Provided material:
————————
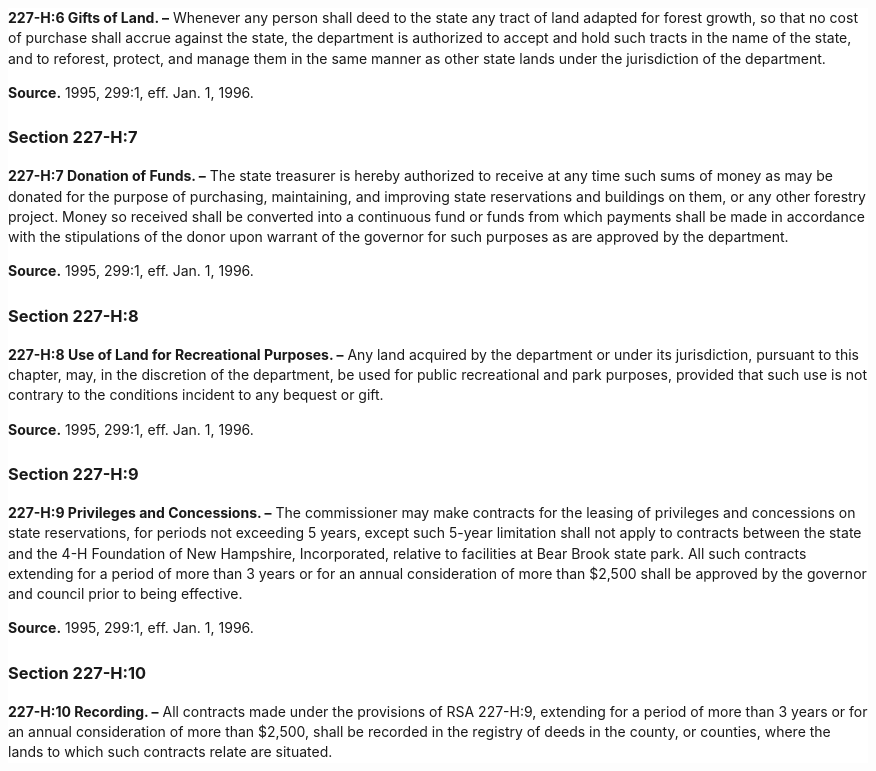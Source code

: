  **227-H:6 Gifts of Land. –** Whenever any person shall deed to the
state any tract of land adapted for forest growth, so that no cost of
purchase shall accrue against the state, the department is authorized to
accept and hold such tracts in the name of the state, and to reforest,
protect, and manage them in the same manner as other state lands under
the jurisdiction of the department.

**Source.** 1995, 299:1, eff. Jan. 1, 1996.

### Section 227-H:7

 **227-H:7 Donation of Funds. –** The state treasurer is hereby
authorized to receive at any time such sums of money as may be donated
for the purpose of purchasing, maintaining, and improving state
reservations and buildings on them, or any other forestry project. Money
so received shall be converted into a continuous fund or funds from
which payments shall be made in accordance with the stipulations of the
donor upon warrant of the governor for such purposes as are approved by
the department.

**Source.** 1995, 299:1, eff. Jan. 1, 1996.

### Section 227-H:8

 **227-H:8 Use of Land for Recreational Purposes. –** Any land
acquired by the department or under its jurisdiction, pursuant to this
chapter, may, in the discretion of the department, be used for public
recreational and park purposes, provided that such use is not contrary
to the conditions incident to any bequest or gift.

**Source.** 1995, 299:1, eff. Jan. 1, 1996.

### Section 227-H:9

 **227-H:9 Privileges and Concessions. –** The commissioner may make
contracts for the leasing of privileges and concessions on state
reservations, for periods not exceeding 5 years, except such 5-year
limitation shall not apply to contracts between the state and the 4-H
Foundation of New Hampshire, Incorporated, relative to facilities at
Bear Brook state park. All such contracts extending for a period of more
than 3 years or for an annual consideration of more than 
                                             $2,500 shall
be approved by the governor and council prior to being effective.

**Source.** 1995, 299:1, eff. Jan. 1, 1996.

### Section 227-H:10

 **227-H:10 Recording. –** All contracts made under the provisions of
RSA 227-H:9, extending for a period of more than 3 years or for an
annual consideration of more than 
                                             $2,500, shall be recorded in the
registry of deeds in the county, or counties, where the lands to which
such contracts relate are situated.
————————
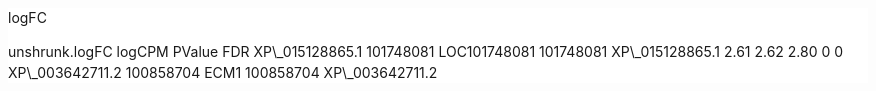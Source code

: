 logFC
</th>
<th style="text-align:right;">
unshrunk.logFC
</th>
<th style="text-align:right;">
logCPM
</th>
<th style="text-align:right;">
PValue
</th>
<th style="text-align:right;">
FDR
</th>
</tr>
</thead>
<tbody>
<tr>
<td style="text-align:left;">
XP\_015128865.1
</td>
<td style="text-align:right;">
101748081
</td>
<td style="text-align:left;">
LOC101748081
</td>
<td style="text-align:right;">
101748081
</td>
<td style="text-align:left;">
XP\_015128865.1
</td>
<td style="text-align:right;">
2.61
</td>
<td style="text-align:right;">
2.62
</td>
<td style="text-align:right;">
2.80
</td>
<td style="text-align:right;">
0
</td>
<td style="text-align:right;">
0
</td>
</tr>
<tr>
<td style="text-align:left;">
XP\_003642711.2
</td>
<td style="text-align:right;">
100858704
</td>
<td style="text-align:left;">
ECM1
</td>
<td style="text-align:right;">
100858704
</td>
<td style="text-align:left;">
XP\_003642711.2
————————
The problem: Copy, exactly and only, the lines above that begin with the one containing "Purposes. –** Any land" and finish with the one containing "such contracts relate are situated.".

Solution:
 **227-H:8 Use of Land for Recreational Purposes. –** Any land
acquired by the department or under its jurisdiction, pursuant to this
chapter, may, in the discretion of the department, be used for public
recreational and park purposes, provided that such use is not contrary
to the conditions incident to any bequest or gift.

**Source.** 1995, 299:1, eff. Jan. 1, 1996.

### Section 227-H:9

 **227-H:9 Privileges and Concessions. –** The commissioner may make
contracts for the leasing of privileges and concessions on state
reservations, for periods not exceeding 5 years, except such 5-year
limitation shall not apply to contracts between the state and the 4-H
Foundation of New Hampshire, Incorporated, relative to facilities at
Bear Brook state park. All such contracts extending for a period of more
than 3 years or for an annual consideration of more than 
                                             $2,500 shall
be approved by the governor and council prior to being effective.

**Source.** 1995, 299:1, eff. Jan. 1, 1996.

### Section 227-H:10

 **227-H:10 Recording. –** All contracts made under the provisions of
RSA 227-H:9, extending for a period of more than 3 years or for an
annual consideration of more than 
                                             $2,500, shall be recorded in the
registry of deeds in the county, or counties, where the lands to which
such contracts relate are situated.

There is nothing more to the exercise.